Exercise ▸ When you transcribe the entries below, begin at their first line and stop after the line containing "rankings as descriptive;"; pictures stay out.

Raw data ▸

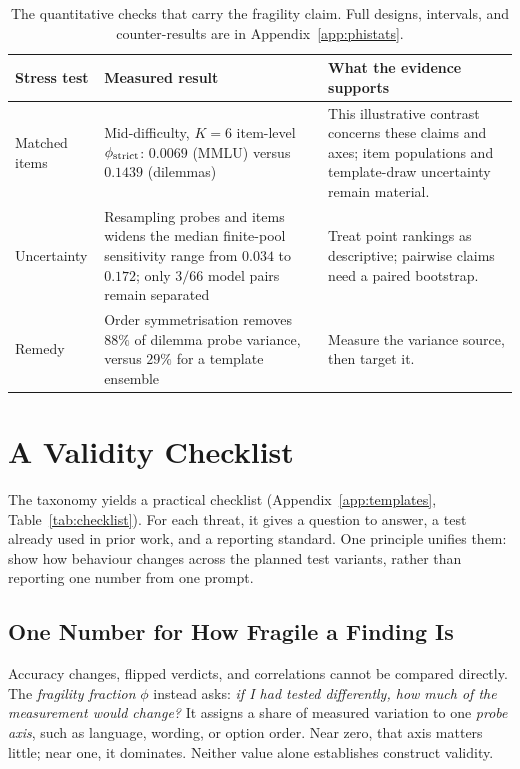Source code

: \documentclass[11pt]{article}
\begin{document}
\begin{table}[!t]
\centering
\tiny
\setlength{\tabcolsep}{3pt}
\begin{tabular}{@{}p{2.8cm}p{6.1cm}p{6.0cm}@{}}
\toprule
\textbf{Stress test} & \textbf{Measured result} & \textbf{What the evidence supports} \\
\midrule
Matched items & Mid-difficulty, $K=6$ item-level $\phi_{\rm strict}$: $0.0069$
(MMLU) versus $0.1439$ (dilemmas) & This illustrative contrast concerns these
claims and axes; item populations and template-draw uncertainty remain material. \\
Uncertainty & Resampling probes and items widens the median finite-pool sensitivity range
from $0.034$ to $0.172$; only $3/66$ model pairs remain separated & Treat point
rankings as descriptive; pairwise claims need a paired bootstrap. \\
Remedy & Order symmetrisation removes $88\%$ of dilemma probe variance, versus
$29\%$ for a template ensemble & Measure the variance source, then target it. \\
\bottomrule
\end{tabular}
\caption{The quantitative checks that carry the fragility claim. Full designs,
intervals, and counter-results are in Appendix~\ref{app:phistats}.}
\label{tab:phivalidation}
\end{table}

\section{A Validity Checklist}
\label{sec:checklist}

The taxonomy yields a practical checklist (Appendix~\ref{app:templates},
Table~\ref{tab:checklist}). For each threat, it gives a question to answer, a
test already used in prior work, and a reporting standard. One principle unifies
them: show how behaviour changes across the planned test variants, rather than
reporting one number from one prompt.

\subsection{One Number for How Fragile a Finding Is}

Accuracy changes, flipped verdicts, and correlations cannot be compared
directly. The \emph{fragility fraction} $\phi$ instead asks: \emph{if I had
tested differently, how much of the measurement would change?} It assigns a
share of measured variation to one \emph{probe axis}, such as language, wording,
or option order. Near zero, that axis matters little; near one, it dominates.
Neither value alone establishes construct validity.
\end{document}
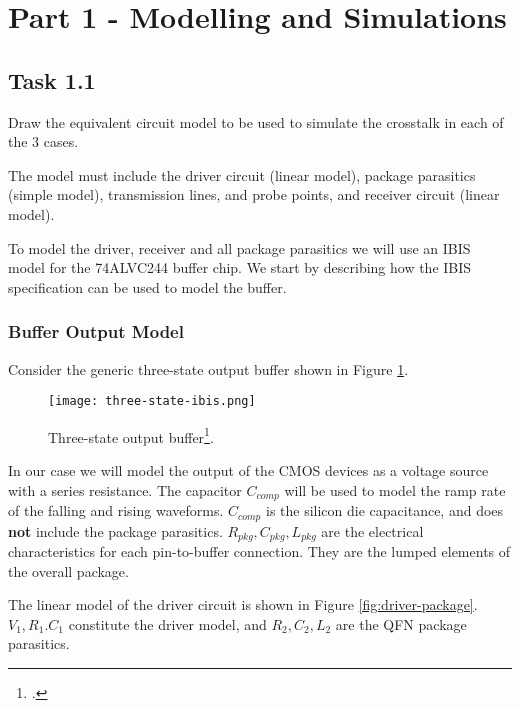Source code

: \documentclass[../main.tex]{subfiles}
\begin{document}
\section{Part 1 - Modelling and Simulations}

\subsection{Task 1.1}

Draw the equivalent circuit model to be used to simulate the crosstalk in each of the 3 cases.

\vspace{10pt}
The model must include the driver circuit (linear model), package parasitics (simple model), transmission lines, and probe points, and receiver circuit (linear model).

\solution

To model the driver, receiver and all package parasitics we will use an IBIS model for the 74ALVC244 buffer chip. We start by describing how the IBIS specification can be used to model the buffer. 

\subsubsection{Buffer Output Model}

Consider the generic three-state output buffer shown in Figure \ref{fig:ibis-buffer}.

\begin{figure}[h]
    \centering
    \texttt{[image: three-state-ibis.png]}
    \caption{Three-state output buffer\footcite{ibis}.}
    \label{fig:ibis-buffer}
\end{figure}

In our case we will model the output of the CMOS devices as a voltage source with a series resistance. The capacitor $C_{comp}$ will be used to model the ramp rate of the falling and rising waveforms. $C_{comp}$ is the silicon die capacitance, and does \textbf{not} include the package parasitics. $R_{pkg}, C_{pkg}, L_{pkg}$ are the electrical characteristics for each pin-to-buffer connection. They are the lumped elements of the overall package.

\vspace{10pt}
The linear model of the driver circuit is shown in Figure \ref{fig:driver-package}. $V_1, R_1. C_1$ constitute the driver model, and $R_2, C_2, L_2$ are the QFN package parasitics.
\end{document}
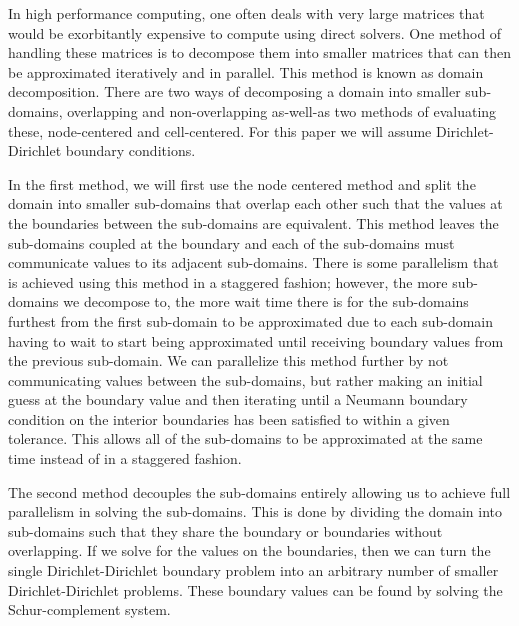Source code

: In high performance computing, one often deals with very large matrices that would be exorbitantly expensive to compute using direct solvers. One method of handling these matrices is to decompose them into smaller matrices that can then be approximated iteratively and in parallel. This method is known as domain decomposition. There are two ways of decomposing a domain into smaller sub-domains, overlapping and non-overlapping as-well-as two methods of evaluating these, node-centered and cell-centered. For this paper we will assume Dirichlet-Dirichlet boundary conditions.

In the first method, we will first use the node centered method and split the domain into smaller sub-domains that overlap each other such that the values at the boundaries between the sub-domains are equivalent. This method leaves the sub-domains coupled at the boundary and each of the sub-domains must communicate values to its adjacent sub-domains. There is some parallelism that is achieved using this method in a staggered fashion; however, the more sub-domains we decompose to, the more wait time there is for the sub-domains furthest from the first sub-domain to be approximated due to each sub-domain having to wait to start being approximated until receiving boundary values from the previous sub-domain. We can parallelize this method further by not communicating values between the sub-domains, but rather making an initial guess at the boundary value and then iterating until a Neumann boundary condition on the interior boundaries has been satisfied to within a given tolerance. This allows all of the sub-domains to be approximated at the same time instead of in a staggered fashion.

The second method decouples the sub-domains entirely allowing us to achieve full parallelism in solving the sub-domains. This is done by dividing the domain into sub-domains such that they share the boundary or boundaries without overlapping. If we solve for the values on the boundaries, then we can turn the single Dirichlet-Dirichlet boundary problem into an arbitrary number of smaller Dirichlet-Dirichlet problems. These boundary values can be found by solving the Schur-complement system.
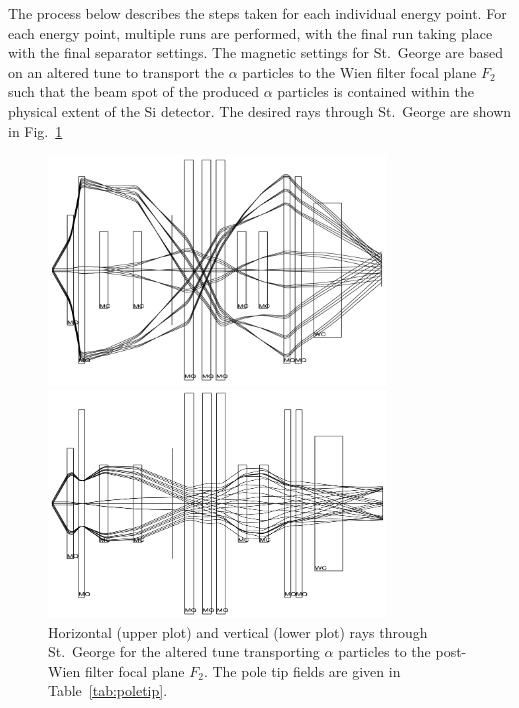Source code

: The process below describes the steps taken for each individual energy
point. For each energy point, multiple runs are performed, with the
final run taking place with the final separator settings. The magnetic
settings for St.\ George are based on an altered tune to transport the
$\alpha$ particles to the Wien filter focal plane $F_2$ such that the
beam spot of the produced $\alpha$ particles is contained within the
physical extent of the Si detector. The desired rays through St.\ George
are shown in Fig.~\ref{fig:raytrace-altered}

\begin{figure}
    \begin{center}
        \centerline{\includegraphics[width=0.8\textwidth]{figures/optimal_tune_x.png}}
        \centerline{\includegraphics[width=0.8\textwidth]{figures/optimal_tune_y.png}}
        \caption[Horizontal and vertical rays through St.\
            George for $\alpha$ particles]{Horizontal (upper plot) and
            vertical (lower plot) rays through St.\ George for the
            altered tune transporting $\alpha$ particles to the
            post-Wien filter focal plane $F_2$. The pole tip fields are
            given in Table~\ref{tab:poletip}.}
        \label{fig:raytrace-altered}
    \end{center}
\end{figure}

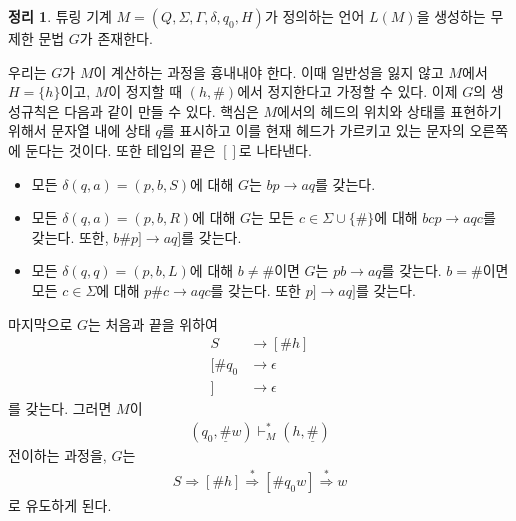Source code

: \documentclass[b5paper, 11pt]{book}
\theoremstyle{definition}
\newtheorem{thm}[defn]{정리}
\newenvironment{pf*}{\pushQED{\qed}\pf}
{\popQED\endpf}
\begin{document}
\begin{thm}
    튜링 기계 $M = (Q, \Sigma, \Gamma, \delta, q_0, H)$가 정의하는 언어 $L(M)$을 생성하는 무제한 문법 $G$가 존재한다.
\end{thm}
\begin{pf*}
    우리는 $G$가 $M$이 계산하는 과정을 흉내내야 한다. 이때 일반성을 잃지 않고 $M$에서 $H = \{h\}$이고, $M$이 정지할 때 $(h, \#)$에서 정지한다고 가정할 수 있다. 이제 $G$의 생성규칙은 다음과 같이 만들 수 있다. 핵심은 $M$에서의 헤드의 위치와 상태를 표현하기 위해서 문자열 내에 상태 $q$를 표시하고 이를 현재 헤드가 가르키고 있는 문자의 오른쪽에 둔다는 것이다. 또한 테입의 끝은 $[]$로 나타낸다.
    \begin{itemize}
        \item 모든 $\delta(q, a) = (p, b, S)$에 대해 $G$는 $bp \rightarrow aq$를 갖는다.
        \item 모든 $\delta(q, a) = (p, b, R)$에 대해 $G$는 모든 $c \in \Sigma \cup \{\#\}$에 대해 $bcp \rightarrow aqc$를 갖는다. 또한, $b\# p] \rightarrow aq]$를 갖는다.
        \item 모든 $\delta(q, q) = (p, b, L)$에 대해 $b \neq \#$이면 $G$는 $pb \rightarrow aq$를 갖는다. $b = \#$이면 모든 $c \in \Sigma$에 대해 $p\# c \rightarrow aqc$를 갖는다. 또한 $p] \rightarrow aq]$를 갖는다. 
    \end{itemize}
    마지막으로 $G$는 처음과 끝을 위하여
    \begin{align*}
        S &\rightarrow [\# h] \\ 
        [\#q_0 &\rightarrow \epsilon \\ 
        ] &\rightarrow \epsilon
    \end{align*}
    를 갖는다. 그러면 $M$이 
    \begin{align*}
        (q_0, \underline{\#}w) \vdash_M^* (h, \underline{\#})
    \end{align*}
    전이하는 과정을, $G$는 
    \begin{align*}
        S \Rightarrow [\# h] \overset{*}{\Rightarrow} [\#q_0 w] 
        \overset{*}{\Rightarrow} w
    \end{align*}
    로 유도하게 된다. 
\end{pf*}
\end{document}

Solution for this problem ▸
Source code

: \documentclass[11pt]{article}
\begin{document}
\begin{table}[!t]
\centering
\tiny
\setlength{\tabcolsep}{3pt}
\begin{tabular}{@{}p{2.8cm}p{6.1cm}p{6.0cm}@{}}
\toprule
\textbf{Stress test} & \textbf{Measured result} & \textbf{What the evidence supports} \\
\midrule
Matched items & Mid-difficulty, $K=6$ item-level $\phi_{\rm strict}$: $0.0069$
(MMLU) versus $0.1439$ (dilemmas) & This illustrative contrast concerns these
claims and axes; item populations and template-draw uncertainty remain material. \\
Uncertainty & Resampling probes and items widens the median finite-pool sensitivity range
from $0.034$ to $0.172$; only $3/66$ model pairs remain separated & Treat point
rankings as descriptive; pairwise claims need a paired bootstrap. \\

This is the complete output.